Ridesharing bill could pick up speed this year

Proposal would require background checks for Uber, Lyft drivers

TALLAHASSEE, Fla. – Turnover in the Florida Senate could signal brighter prospects this year for a renewed proposal that would prevent local governments from regulating app-based transportation services such as Uber and Lyft.

Sponsored by Sen. Jeff Brandes, R-St. Petersburg, and Rep. Chris Sprowls, R-Palm Harbor, identical measures (SB 340 and HB 221) were introduced Wednesday that would create statewide rules for "transportation network companies" and set insurance and background-check requirements for drivers.

"At the end of the day, tourists expect this type of access, business travelers demand these services, and frankly Floridians deserve it," Brandes said.

Similar proposals have failed the past two legislative sessions as Senate leaders questioned the idea of preempting local regulations and focused on issues such as insurance requirements.

But with Stuart Republican Joe Negron taking over as Senate president and 20 new senators after the November elections, Brandes said during a news conference Wednesday that "this is the year for ridesharing in Florida."

"We have a new Senate, new faces, new visions," Brandes said.

The previous legislation ran into opposition from the taxicab industry, which typically faces local regulations. Former Sen. Ellyn Bogdanoff, lobbying on behalf of the Florida Taxicab Association, agreed that turnover in the Senate will make it more difficult this year for groups arguing to keep local rule-making and for stronger background checks.

"You have 20 new senators, many are from the Florida House, who have been very supportive of this legislation in the past," Bogdanoff said.

Bogdanoff, who argued that the proposal would establish an unfair balance between taxi companies and rideshare services, said local officials may be better positioned than the Legislature to take emergency steps, if needed.

"It's much (more) difficult to react to something that might be catastrophic, whereas you might need to control who enters and who exits the airport or who enters and exits the seaport," Bogdanoff said. "That is something that the local officials are going to be expected to address, and they're going to have their hands tied if everything is preempted."

Before the bills were released Wednesday, the Florida Taxicab Association announced it will continue to seek stronger background checks and insurance requirements for rideshare drivers.

"As an industry, we agree with much of what has been debated in the past related to reducing barriers and regulations for TNCs (transportation network companies) as well as taxicab companies," Roger Chapin, an association member and executive with Mears Transportation, said in a prepared statement. "However, we firmly believe any legislation should also protect passengers, drivers and third parties when it comes to consumer protections such as background checks and insurance."

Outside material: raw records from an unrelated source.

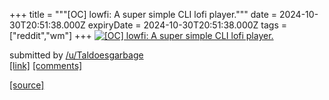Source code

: +++
title = """[OC] lowfi: A super simple CLI lofi player."""
date = 2024-10-30T20:51:38.000Z
expiryDate = 2024-10-30T20:51:38.000Z
tags = ["reddit","wm"]
+++
[![[OC] lowfi: A super simple CLI lofi player.](https://preview.redd.it/ige623bhp4sd1.png?width=320&crop=smart&auto=webp&s=477fe9ad225f970e3f4d5b96eb76fdbfebb0b93f "[OC] lowfi: A super simple CLI lofi player.")](https://www.reddit.com/r/unixporn/comments/1gfwz09/oc_lowfi_a_super_simple_cli_lofi_player/)

submitted by [/u/Taldoesgarbage](https://www.reddit.com/user/Taldoesgarbage)  
[\[link\]](https://i.redd.it/ige623bhp4sd1.png) [\[comments\]](https://www.reddit.com/r/unixporn/comments/1gfwz09/oc_lowfi_a_super_simple_cli_lofi_player/)

[[source]](https://www.reddit.com/r/unixporn/comments/1gfwz09/oc_lowfi_a_super_simple_cli_lofi_player/)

The latest measure would require transportation network companies to have third parties conduct local and national criminal background checks on drivers. People would be prohibited from becoming rideshare drivers if they have three moving violations in the prior 3-year period; have been convicted of a felony within the previous five years; or have been convicted of a misdemeanor charge of sexual assault, driving under the influence of drugs or alcohol, hit-and-run, or attempting to flee a law enforcement officer within the past five years.

Uber driver Ricky Poole said he agrees with the proposed requirement. 

"If you're going to have a person driving the public around, you should know something about them," Poole said. "So having a background check, personally, I don't think is a bad idea."

Critics of the proposal have in the past sought the use of fingerprinting as part of broader criminal background checks.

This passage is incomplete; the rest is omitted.